Eu reduziria aquela primeira parte passada no navio. Gostei de ver a filmagem de cenas do King Kong de 1933; mas o filme só começa de verdade quando o navio mergulha nas brumas e logo está se roçando nos rochedos pontiagudos da ilha. As seqüências que envolvem a Muralha são parecidas com a arquitetura monumental do Senhor dos Anéis, filme anterior do cineasta. (A Ilha, em si, é uma das imagens mais fortes da História; o episódio entre King Kong e os exploradores é uma mera nota de pé de página de uma Narrativa maior que espera para ser contada.)

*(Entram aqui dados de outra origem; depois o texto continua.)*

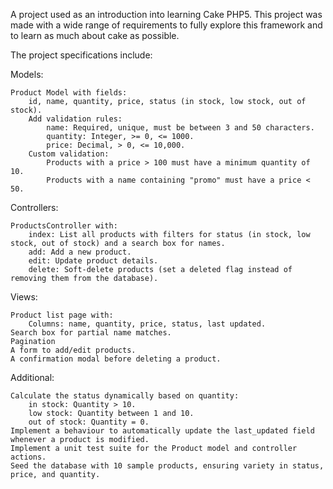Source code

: A project used as an introduction into learning Cake PHP5.
This project was made with a wide range of requirements to fully explore this framework and to learn as much about cake as possible.


The project specifications include:


Models:

    Product Model with fields:
        id, name, quantity, price, status (in stock, low stock, out of stock).
        Add validation rules:
            name: Required, unique, must be between 3 and 50 characters.
            quantity: Integer, >= 0, <= 1000.
            price: Decimal, > 0, <= 10,000.
        Custom validation:
            Products with a price > 100 must have a minimum quantity of 10.
            Products with a name containing "promo" must have a price < 50.
Controllers:

    ProductsController with:
        index: List all products with filters for status (in stock, low stock, out of stock) and a search box for names.
        add: Add a new product.
        edit: Update product details.
        delete: Soft-delete products (set a deleted flag instead of removing them from the database).
Views:

    Product list page with:
        Columns: name, quantity, price, status, last updated.
    Search box for partial name matches.
    Pagination
    A form to add/edit products.
    A confirmation modal before deleting a product. 
Additional:

    Calculate the status dynamically based on quantity:
        in stock: Quantity > 10.
        low stock: Quantity between 1 and 10.
        out of stock: Quantity = 0.
    Implement a behaviour to automatically update the last_updated field whenever a product is modified. 
    Implement a unit test suite for the Product model and controller actions.
    Seed the database with 10 sample products, ensuring variety in status, price, and quantity.
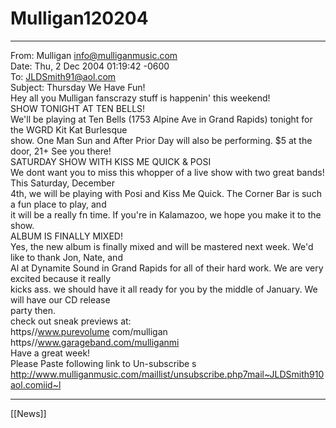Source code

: # Mulligan120204

---

From: Mulligan <info@mulliganmusic.com>  
Date: Thu, 2 Dec 2004 01:19:42 -0600  
To: JLDSmith91@aol.com  
Subject: Thursday We Have Fun!  
Hey all you Mulligan fanscrazy stuff is happenin' this weekend!  
SHOW TONIGHT AT TEN BELLS!  
We'll be playing at Ten Bells (1753 Alpine Ave in Grand Rapids) tonight for the WGRD Kit Kat Burlesque  
show. One Man Sun and After Prior Day will also be performing. $5 at the door, 21+ See you there!  
SATURDAY SHOW WITH KISS ME QUICK & POSI  
We dont want you to miss this whopper of a live show with two great bands! This Saturday, December  
4th, we will be playing with Posi and Kiss Me Quick. The Corner Bar is such a fun place to play, and  
it will be a really fn time. If you're in Kalamazoo, we hope you make it to the show.  
ALBUM IS FINALLY MIXED!  
Yes, the new album is finally mixed and will be mastered next week. We'd like to thank Jon, Nate, and  
Al at Dynamite Sound in Grand Rapids for all of their hard work. We are very excited because it really  
kicks ass. we should have it all ready for you by the middle of January. We will have our CD release  
party then.  
check out sneak previews at:  
https//www.purevolume com/mulligan  
https//www.garageband.com/mulliganmi  
Have a great week!  
Please Paste following link to Un-subscribe s  
http://www.mulliganmusic.com/maillist/unsubscribe.php7mail~JLDSmith910aol.comiid~l

---

[[News]]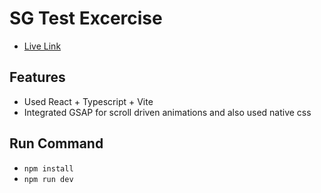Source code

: # SG Test Excercise

- [Live Link](https://tiny-stroopwafel-6b5dff.netlify.app/)

## Features

- Used React + Typescript + Vite
- Integrated GSAP for scroll driven animations and also used native css

## Run Command

- `npm install`
- `npm run dev`
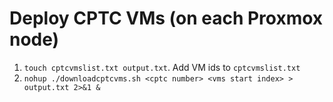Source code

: # Deploy CPTC VMs (on each Proxmox node) 
1) `touch cptcvmslist.txt output.txt`. Add VM ids to `cptcvmslist.txt`
2) `nohup ./downloadcptcvms.sh <cptc number> <vms start index> > output.txt 2>&1 &`

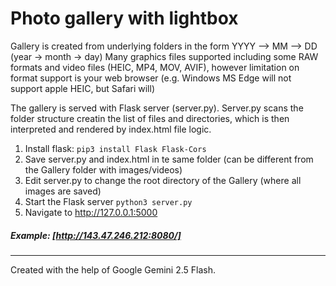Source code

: # Photo gallery with lightbox #

Gallery is created from underlying folders in the form YYYY --> MM --> DD  (year -> month -> day)
Many graphics files supported including some RAW formats and video files (HEIC, MP4, MOV, AVIF), however limitation on format support is your web browser
(e.g. Windows MS Edge will not support apple HEIC, but Safari will)

The gallery is served with Flask server (server.py). Server.py scans the folder structure creatin the list of files and directories, which is then interpreted and rendered by index.html file logic.

1. Install flask: ``pip3 install Flask Flask-Cors``
2. Save server.py and index.html in te same folder (can be different from the Gallery folder with images/videos)
3. Edit server.py to change the root directory of the Gallery (where all images are saved)
4. Start the Flask server ``python3 server.py``
5. Navigate to http://127.0.0.1:5000

##### Example: [http://143.47.246.212:8080/] #####
-----
Created with the help of Google Gemini 2.5 Flash.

A tecnologia de efeitos especiais está se enriquecendo tanto que proporciona aos seus artistas muito mais do que simplesmente criar monstros descomunais e verossímeis. Minha seqüência preferida deste filme é a que se segue à longa noite de quebra-quebra promovida por King Kong em Times Square (e ao interlúdio lírico em que ele desliza no gelo do lago). Ao amanhecer, as Forças Armadas estão a postos para exterminá-lo, e toda a seqüência final que aí se inicia (até sua queda do Empire State) é pintada com uma esplêndida paleta de tons dourados, vermelhos, prateados, verdes e azuis.
Tem momentos na vida em que, após uma noite de trabalho duro ou de esbórnia incontida, uma noite de bebedeira eufórica ou de perambulação a esmo em ruas desertas, a gente percebe que o céu clareia, o dia está começando a amanhecer. Foi uma longa jornada noite adentro, e os terrores ou os êxtases dessa noite começam a ser dissipados pela luz do sol. Para uns, o amanhecer é o renascer da vida, da luz, da esperança. Para outros, toda aquela beleza dourada que se espalha nos céus e no mundo dos homens é inútil, pelas revelações terríveis surgidas na noite que terminou.

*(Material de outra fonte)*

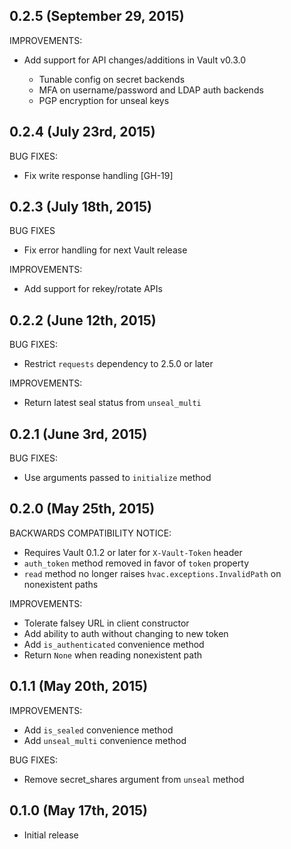 ## 0.2.5 (September 29, 2015)

IMPROVEMENTS:

* Add support for API changes/additions in Vault v0.3.0

    * Tunable config on secret backends
    * MFA on username/password and LDAP auth backends
    * PGP encryption for unseal keys

## 0.2.4 (July 23rd, 2015)

BUG FIXES:

* Fix write response handling [GH-19]

## 0.2.3 (July 18th, 2015)

BUG FIXES

* Fix error handling for next Vault release

IMPROVEMENTS:

* Add support for rekey/rotate APIs

## 0.2.2 (June 12th, 2015)

BUG FIXES:

* Restrict `requests` dependency to 2.5.0 or later

IMPROVEMENTS:

* Return latest seal status from `unseal_multi`

## 0.2.1 (June 3rd, 2015)

BUG FIXES:

* Use arguments passed to `initialize` method

## 0.2.0 (May 25th, 2015)

BACKWARDS COMPATIBILITY NOTICE:

* Requires Vault 0.1.2 or later for `X-Vault-Token` header
* `auth_token` method removed in favor of `token` property
* `read` method no longer raises `hvac.exceptions.InvalidPath` on nonexistent paths

IMPROVEMENTS:

* Tolerate falsey URL in client constructor
* Add ability to auth without changing to new token
* Add `is_authenticated` convenience method
* Return `None` when reading nonexistent path

## 0.1.1 (May 20th, 2015)

IMPROVEMENTS:

* Add `is_sealed` convenience method
* Add `unseal_multi` convenience method

BUG FIXES:

* Remove secret_shares argument from `unseal` method

## 0.1.0 (May 17th, 2015)

* Initial release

É este o caso de King Kong. Aquela manhã esplendorosa e dourada, em pixels tão belos que dão vontade de chorar, é o amanhecer de seu último dia sobre a Terra. A noite trouxe-lhe o reencontro com a mulher amada, mas trouxe-lhe também a noção definitiva da perda, a consciência de que ele é mais indefeso no mundo dela do que ela no mundo dele, porque ela não pode protegê-lo. Kong sabe que não tem caminho de volta. O sol, as nuvens, a alvorada são os mesmos que ele contemplava em sua jângal natal, mas o mundo para onde foi trazido é um mundo feito de ferro e fogo onde não há lugar para ele. A tragédia deste final não seria a mesma, sem a beleza indescritível daquele amanhecer.
Um comentário:
Nossa, que lindo seu comentário sobre as ultimas horas de King Kong! Desde criança tbm me interesso por esse filme que nos lembra do que realmente somos capazes de fazer em nossas vidas, a capacidade de destruir, de mudar o meio em prol daquilo que desejamos. Por isso sempre surge, no final desse filme, um sentimento de perda e a pergunta: - Será necessário mudar tta coisa pra vivermos bem na face da terra? Claro que não! E vc descreve perfeitamente, de forma até romântica, comparando o belo que Deus nos contempla a cada dia com a trágica cena do fim de King Kong patrocinada pela ignorância humana... Coisa que acontece naturalmente com balas perdidas que tiram vidas de inocentes em nosso dia a dia!